Furthermore, since the extinction coefficient of the second recording film 14R of the second information layer 14 is 0.4 or less, the light reflected from the first information layer 12 is also absorbed to a lesser extent by the second information layer 14. Therefore, the effect of increasing the amount of the reflected light reaching a photodetector 24 can be obtained. Accordingly, even when the output power levels of the reproducing laser beams projected onto the first and second information layers 12 and 14 are the same, the light beams reflected from the two information layers can be detected by the photodetector 24 such that the detected reflectivity values are close to each other.
Next, a description will be given of a second exemplary embodiment of the present invention.

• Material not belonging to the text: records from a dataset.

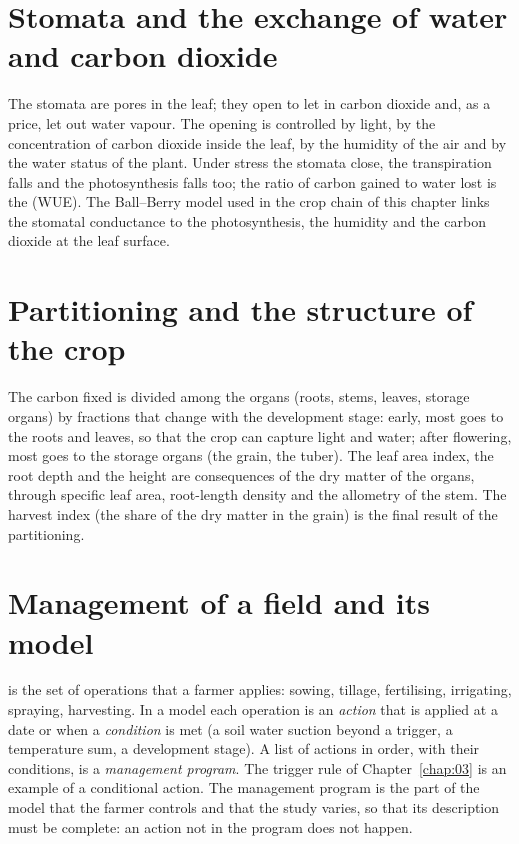 \section{Stomata and the exchange of water and carbon dioxide}
The stomata are pores in the leaf; they open to let in carbon dioxide and, as a price, let out water vapour. The opening is controlled by light, by the concentration of carbon dioxide inside the leaf, by the humidity of the air and by the water status of the plant. Under stress the stomata close, the transpiration falls and the photosynthesis falls too; the ratio of carbon gained to water lost is the  (WUE). The Ball--Berry model used in the crop chain of this chapter links the stomatal conductance to the photosynthesis, the humidity and the carbon dioxide at the leaf surface.

\section{Partitioning and the structure of the crop}
The carbon fixed is divided among the organs (roots, stems, leaves, storage organs) by  fractions that change with the development stage: early, most goes to the roots and leaves, so that the crop can capture light and water; after flowering, most goes to the storage organs (the grain, the tuber). The leaf area index, the root depth and the height are consequences of the dry matter of the organs, through specific leaf area, root-length density and the allometry of the stem. The harvest index (the share of the dry matter in the grain) is the final result of the partitioning.

\section{Management of a field and its model}
 is the set of operations that a farmer applies: sowing, tillage, fertilising, irrigating, spraying, harvesting. In a model each operation is an \emph{action} that is applied at a date or when a \emph{condition} is met (a soil water suction beyond a trigger, a temperature sum, a development stage). A list of actions in order, with their conditions, is a \emph{management program}. The trigger rule of Chapter~\ref{chap:03} is an example of a conditional action. The management program is the part of the model that the farmer controls and that the study varies, so that its description must be complete: an action not in the program does not happen.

In the optical recording medium 10 according to the first exemplary embodiment, the light absorbing film 12A is disposed so as to come into contact with a surface of the first recording film 12R on the substrate 18 side. However, as shown in FIG. 3, an optical recording medium 30 according to the second exemplary embodiment is characterized in that the light absorbing film 12A is disposed so as to come into contact with a surface of the first recording film 12R on the cover layer 20 side. Since other components are the same as those of the optical recording medium 10, the same reference numerals as in FIGS. 1 and 2 are used, and a redundant description is omitted.
As described above, the light absorbing film 12A is disposed so as to come into contact with the surface of the first recording film 12R on the cover layer 20 side. Even in this case, as in the case in which the light absorbing film 12A is disposed so as to come into contact with the surface of the first recording film 12R on the substrate 18 side, when the extinction coefficient of the first recording film 12R of the first information layer 12 is small, the light absorbing film 12A absorbs the laser beam, so that the irradiated area in the first information layer 12 is sufficiently heated. Accordingly, recording marks as good as those formed in the second information layer 14 can be formed in the first information layer 12.
A description will now be given of a third exemplary embodiment of the present invention.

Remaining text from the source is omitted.